I’m a writer – fresh off finishing a memoir – who’s also on several social media platforms. And, thanks to WordPress, my website looks slick. Digital cameras produce top-notch images for all my blogs and various online platforms. These tools of the trade (practically unheard of only fifteen years ago) can often make me – or anyone – look spectacular. It seems just about every writer these days has a professional-looking website, large following on some social media, or book in print or online. In fact, after Googling Mike Andberg, people may even think I’m fantastically successful.

Hm-m-m. Roll back the curtain. Let’s study this closer.

What do writers look like when they’re writing? I’ve always wanted to know. What’s the image of them as they write?

A second winter cold wave has just hit Santa Fe. I’m writing today in the nicest piece of furniture I own, an easy chair inherited from my mother’s estate nine years ago. If it wasn’t for the space heater beneath my feet (a thrift store bargain), I’d be freezing. There’s a blanket over my legs. I’m writing through fancy horn-rimmed glasses I bought many years ago, then lost, then miraculously found a year later in the dirt near my parking space. They are no longer fancy. I continue to dress in yesterday’s sloppy clothes, which, for me, are everyday attire on weekends – sweat pants and fleece top. I’m also wearing a stocking cap. My quaint condo is cute but has lousy heat, forcing me to do things like wear stocking caps. A small desk lamp (another thrift store bargain) illuminates my surroundings enough that I’m comfortable writing. The room is quiet – I hate any background noise. I prefer that all window blinds be closed – brightness is too distracting. Eating is a chore – stopping for it could mean I’ll lose writing flow (assuming I’m actually flowing, a phenomenon that coincides with hunger without fail).

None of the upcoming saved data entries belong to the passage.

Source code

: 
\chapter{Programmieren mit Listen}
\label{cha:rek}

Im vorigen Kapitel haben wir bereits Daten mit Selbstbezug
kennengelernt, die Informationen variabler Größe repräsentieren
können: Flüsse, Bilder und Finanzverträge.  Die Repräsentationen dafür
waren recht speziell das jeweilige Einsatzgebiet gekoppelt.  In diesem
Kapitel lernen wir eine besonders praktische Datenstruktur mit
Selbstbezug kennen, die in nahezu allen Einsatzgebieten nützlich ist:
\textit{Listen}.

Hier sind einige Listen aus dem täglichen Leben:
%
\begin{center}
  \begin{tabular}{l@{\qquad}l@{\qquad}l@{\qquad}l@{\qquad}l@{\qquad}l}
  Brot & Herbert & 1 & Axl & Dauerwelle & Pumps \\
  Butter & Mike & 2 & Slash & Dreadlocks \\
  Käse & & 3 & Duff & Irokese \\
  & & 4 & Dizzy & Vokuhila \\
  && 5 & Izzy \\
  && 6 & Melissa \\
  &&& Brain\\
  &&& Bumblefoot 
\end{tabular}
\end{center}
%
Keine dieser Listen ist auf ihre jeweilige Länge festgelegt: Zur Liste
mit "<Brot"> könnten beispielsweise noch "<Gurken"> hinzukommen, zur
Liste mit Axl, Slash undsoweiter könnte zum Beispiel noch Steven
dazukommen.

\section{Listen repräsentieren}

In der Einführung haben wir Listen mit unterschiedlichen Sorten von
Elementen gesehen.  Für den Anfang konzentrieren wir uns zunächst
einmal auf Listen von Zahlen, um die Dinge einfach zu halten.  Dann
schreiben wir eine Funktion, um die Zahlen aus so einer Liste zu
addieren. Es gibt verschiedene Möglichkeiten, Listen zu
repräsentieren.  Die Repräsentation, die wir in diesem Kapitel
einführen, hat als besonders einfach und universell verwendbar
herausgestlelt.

After a long period in which flow has been achieved – but quickly turned to trickle status – I take a break and walk outside to the mailbox. Once there, I realize I’m wearing skuzzy sweat pants and fleece top festooned with an unfathomable amount of pills, an image of me neighbors weren’t prepared to see. Still enough in the writing zone, I don’t realize what crap I’m wearing.

Writing is not relegated to the freezer that is my condo. Because I absolutely cannot – cannot – waste time, I write wherever I go. Waiting in the Discount Tire lobby for new tires to be installed on my 2000 Prizm yesterday, people picked up whatever they could get their hands on to keep their bored minds occupied – Auto Trader, Muscle Car magazine, etc. I couldn’t bear to think of the time I’d have wasted if I hadn’t brought my laptop. I felt good and, in case you’re wondering,  was better dressed.

There was me at work a few days ago, sitting in my car with laptop, trying to scrunch twenty-two minutes of creativity into my half hour lunch break. Avocado fell on the keyboard and I went ballistic, the clean up process diminishing my writing time to seventeen minutes.

But my work ethic is paying off. Reading today’s Sunday Albuquerque Journal, I discover the humor piece I submitted has been published. There I am in print, taking up 500 words of space. Surrounding the big gray block of type is a color image I took for the article, not to mention a bio photo I sent of me sporting hip clothes and a handsome smile, both qualities rarely – if ever – seen together in one shot. Hm-m-m…. Roll up the blinds. Shine light on man’s fervent inclination to always put his best foot forward.

Now I wonder this: Were I a writer who suddenly became known all around the world and had money to burn, would I do or look any different from the Mike Andberg who writes now?

Probably not. Those fuzzy clothes brought me good luck!